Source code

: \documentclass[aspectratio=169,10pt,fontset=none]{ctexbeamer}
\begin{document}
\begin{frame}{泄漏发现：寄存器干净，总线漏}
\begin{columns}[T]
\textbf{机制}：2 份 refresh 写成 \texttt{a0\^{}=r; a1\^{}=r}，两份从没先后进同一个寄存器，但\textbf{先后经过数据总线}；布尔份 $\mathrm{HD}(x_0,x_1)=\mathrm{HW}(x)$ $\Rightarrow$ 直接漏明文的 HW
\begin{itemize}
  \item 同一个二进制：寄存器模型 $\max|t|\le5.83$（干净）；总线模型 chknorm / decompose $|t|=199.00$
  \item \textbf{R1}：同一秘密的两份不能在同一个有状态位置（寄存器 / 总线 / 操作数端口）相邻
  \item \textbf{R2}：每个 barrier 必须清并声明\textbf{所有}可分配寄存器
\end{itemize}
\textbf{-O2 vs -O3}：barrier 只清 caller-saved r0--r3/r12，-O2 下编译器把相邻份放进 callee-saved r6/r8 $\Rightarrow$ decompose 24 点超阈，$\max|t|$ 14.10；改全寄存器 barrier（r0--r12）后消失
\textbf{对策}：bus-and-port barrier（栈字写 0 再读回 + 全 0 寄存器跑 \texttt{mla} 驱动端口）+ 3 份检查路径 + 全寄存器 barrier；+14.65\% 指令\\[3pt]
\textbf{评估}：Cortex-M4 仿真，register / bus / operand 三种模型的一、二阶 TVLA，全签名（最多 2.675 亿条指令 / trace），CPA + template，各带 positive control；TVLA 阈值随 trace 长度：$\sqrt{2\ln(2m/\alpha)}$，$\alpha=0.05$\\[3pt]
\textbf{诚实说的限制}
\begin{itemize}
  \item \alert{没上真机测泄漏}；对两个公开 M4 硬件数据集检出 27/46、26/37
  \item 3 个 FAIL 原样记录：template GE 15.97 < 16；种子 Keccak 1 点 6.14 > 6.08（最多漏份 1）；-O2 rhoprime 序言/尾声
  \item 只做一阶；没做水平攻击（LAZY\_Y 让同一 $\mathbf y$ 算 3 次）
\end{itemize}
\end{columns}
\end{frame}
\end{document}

Required action
Only the lines that contain the string "texttt" should be copied from the entries above.

Task response
\textbf{机制}：2 份 refresh 写成 \texttt{a0\^{}=r; a1\^{}=r}，两份从没先后进同一个寄存器，但\textbf{先后经过数据总线}；布尔份 $\mathrm{HD}(x_0,x_1)=\mathrm{HW}(x)$ $\Rightarrow$ 直接漏明文的 HW
\textbf{对策}：bus-and-port barrier（栈字写 0 再读回 + 全 0 寄存器跑 \texttt{mla} 驱动端口）+ 3 份检查路径 + 全寄存器 barrier；+14.65\% 指令\\[3pt]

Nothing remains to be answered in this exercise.